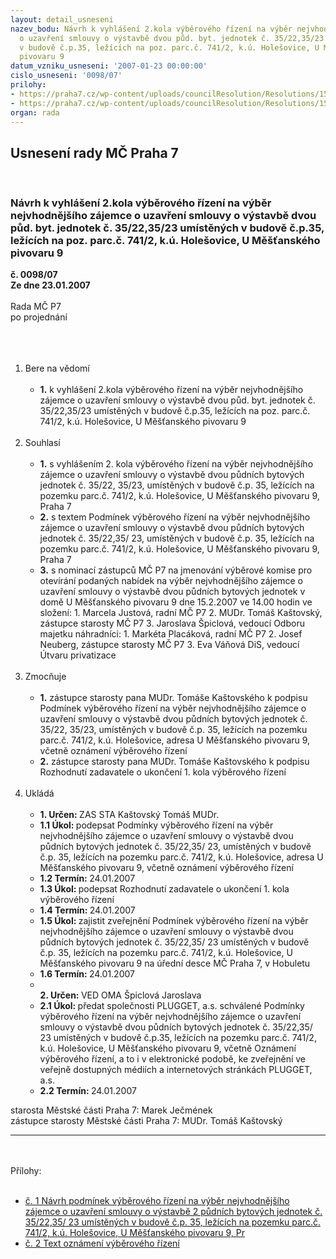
 ```yaml
---
layout: detail_usneseni
nazev_bodu: Návrh k vyhlášení 2.kola výběrového řízení na výběr nejvhodnějšího zájemce
  o uzavření smlouvy o výstavbě dvou půd. byt. jednotek č. 35/22,35/23 umístěných
  v budově č.p.35, ležících na poz. parc.č. 741/2, k.ú. Holešovice, U Měšťanského
  pivovaru 9
datum_vzniku_usneseni: '2007-01-23 00:00:00'
cislo_usneseni: '0098/07'
prilohy:
- https://praha7.cz/wp-content/uploads/councilResolution/Resolutions/15793/4-pod_u_m%c4%9b%c5%a1%c5%a5._pivovaru_9.doc
- https://praha7.cz/wp-content/uploads/councilResolution/Resolutions/15793/4-1___ozn%c3%a1men%c3%ad_u_m%c4%9b%c5%a1%c5%a5._pivovaru_9.doc
organ: rada
---
```

<div id="ucUsn_pList" class="usn">
	<span><h2>Usnesení rady MČ Praha 7 </h2>
<br></span><div class="standBody">
<span><h3>Návrh k vyhlášení 2.kola výběrového řízení na výběr nejvhodnějšího zájemce o uzavření smlouvy o výstavbě dvou půd. byt. jednotek č. 35/22,35/23 umístěných v budově č.p.35, ležících na poz. parc.č. 741/2, k.ú. Holešovice, U Měšťanského pivovaru 9</h3></span><div class="center">
		<strong>č. 0098/07</strong><br>
	</div>
<div class="center">
		<strong>Ze dne 23.01.2007</strong><br><br>
	</div>Rada MČ P7<br>po projednání<br><br><br><ol>
<br><li>Bere na vědomí<br><ul>
<br><li>
<strong>1.</strong> k vyhlášení 2.kola výběrového řízení na výběr nejvhodnějšího zájemce o uzavření smlouvy o výstavbě dvou půd. byt. jednotek č. 35/22,35/23 umístěných v budově č.p.35, ležících na poz. parc.č. 741/2, k.ú. Holešovice, U Měšťanského pivovaru 9</li>
</ul>
<br>
</li>
<li>Souhlasí<br><ul>
<br><li>
<strong>1.</strong> s vyhlášením 2. kola výběrového řízení na výběr nejvhodnějšího zájemce o uzavření smlouvy o výstavbě dvou půdních bytových jednotek č. 35/22, 35/23, umístěných v budově č.p. 35, ležících na pozemku parc.č. 741/2, k.ú. Holešovice, U Měšťanského pivovaru 9, Praha 7<br>
</li>
<li>
<strong>2.</strong> s textem Podmínek výběrového řízení na výběr nejvhodnějšího zájemce o uzavření smlouvy o výstavbě dvou půdních bytových jednotek č. 35/22,35/ 23, umístěných v budově č.p. 35, ležících na pozemku parc.č. 741/2, k.ú. Holešovice, U Měšťanského pivovaru 9, Praha 7<br>
</li>
<li>
<strong>3.</strong> s nominací zástupců MČ P7 na jmenování výběrové komise pro otevírání podaných nabídek na výběr nejvhodnějšího zájemce o uzavření smlouvy o výstavbě dvou půdních bytových jednotek v domě U Měšťanského pivovaru 9 dne 15.2.2007 ve 14.00 hodin ve složení: 1. Marcela Justová, radní MČ P7 2. MUDr. Tomáš Kaštovský, zástupce starosty MČ P7 3. Jaroslava Špiclová, vedoucí Odboru majetku náhradníci: 1. Markéta Placáková, radní MČ P7 2. Josef Neuberg, zástupce starosty MČ P7 3. Eva Váňová DiS, vedoucí Útvaru privatizace</li>
</ul>
<br>
</li>
<li>Zmocňuje<br><ul>
<br><li>
<strong>1.</strong> zástupce starosty pana MUDr. Tomáše Kaštovského k podpisu Podmínek výběrového řízení na výběr nejvhodnějšího zájemce o uzavření smlouvy o výstavbě dvou půdních bytových jednotek č. 35/22, 35/23, umístěných v budově č.p. 35, ležících na pozemku parc.č. 741/2, k.ú. Holešovice, adresa U Měšťanského pivovaru 9, včetně oznámení výběrového řízení<br>
</li>
<li>
<strong>2.</strong> zástupce starosty pana MUDr. Tomáše Kaštovského k podpisu Rozhodnutí zadavatele o ukončení 1. kola výběrového řízení</li>
</ul>
<br>
</li>
<li>Ukládá<br><ul>
<br><li>
<strong>1. Určen: </strong>ZAS STA Kaštovský Tomáš MUDr.<br>
</li>
<li>
<strong>1.1 Úkol: </strong>podepsat Podmínky výběrového řízení na výběr nejvhodnějšího zájemce o uzavření smlouvy o výstavbě dvou půdních bytových jednotek č. 35/22,35/ 23, umístěných v budově č.p. 35, ležících na pozemku parc.č. 741/2, k.ú. Holešovice, adresa U Měšťanského pivovaru 9, včetně oznámení výběrového řízení<br>
</li>
<li>
<strong>1.2 Termín: </strong>24.01.2007<br>
</li>
<li>
<strong>1.3 Úkol: </strong>podepsat Rozhodnutí zadavatele o ukončení 1. kola výběrového řízení<br>
</li>
<li>
<strong>1.4 Termín: </strong>24.01.2007<br>
</li>
<li>
<strong>1.5 Úkol: </strong>zajistit zveřejnění Podmínek výběrového řízení na výběr nejvhodnějšího zájemce o uzavření smlouvy o výstavbě dvou půdních bytových jednotek č. 35/22,35/ 23 umístěných v budově č.p. 35, ležících na pozemku parc.č. 741/2, k.ú. Holešovice, U Měšťanského pivovaru 9 na úřední desce MČ Praha 7, v Hobuletu <br>
</li>
<li>
<strong>1.6 Termín: </strong>24.01.2007<br>
</li>
<li>
<strong><br>2. Určen: </strong>VED OMA Špiclová Jaroslava<br>
</li>
<li>
<strong>2.1 Úkol: </strong>předat společnosti PLUGGET, a.s. schválené Podmínky výběrového řízení na výběr nejvhodnějšího zájemce o uzavření smlouvy o výstavbě dvou půdních bytových jednotek č. 35/22,35/ 23 umístěných v budově č.p.35, ležících na pozemku parc.č. 741/2, k.ú. Holešovice, U Měšťanského pivovaru 9, včetně Oznámení výběrového řízení, a to i v elektronické podobě, ke zveřejnění ve veřejně dostupných médiích a internetových stránkách PLUGGET, a.s.<br>
</li>
<li>
<strong>2.2 Termín: </strong>24.01.2007</li>
</ul>
</li>
</ol>starosta Městské části Praha 7: Marek Ječmének<br>zástupce starosty Městské části Praha 7: MUDr. Tomáš Kaštovský <br><hr>
<br><br>Přílohy: <br><ul>
<br><li>
<a href="/zdroj.aspx?typ=4&amp;id=11240&amp;sh=-1029499042" target="_blank" title="soubor (.doc 102,5 kb)-nové okno">č. 1 Návrh podmínek výběrového řízení na výběr nejvhodnějšího zájemce o uzavření smlouvy o výstavbě 2 půdních bytových jednotek č. 35/22,35/ 23 umístěných v budově č.p. 35, ležících na pozemku parc.č. 741/2, k.ú. Holešovice, U Měšťanského pivovaru 9, Pr</a> <br>
</li>
<li>
<a href="/zdroj.aspx?typ=4&amp;id=11241&amp;sh=-324973794" target="_blank" title="soubor (.doc 25,5 kb)-nové okno">č. 2 Text oznámení výběrového řízení</a> </li>
</ul>
</div>
</div>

────────────────────────────────────────

- [TRY IT]:
Give the number of lines in the records that hold the word "uploads", with no other words.

- [EXPECTED ANSWER]:
2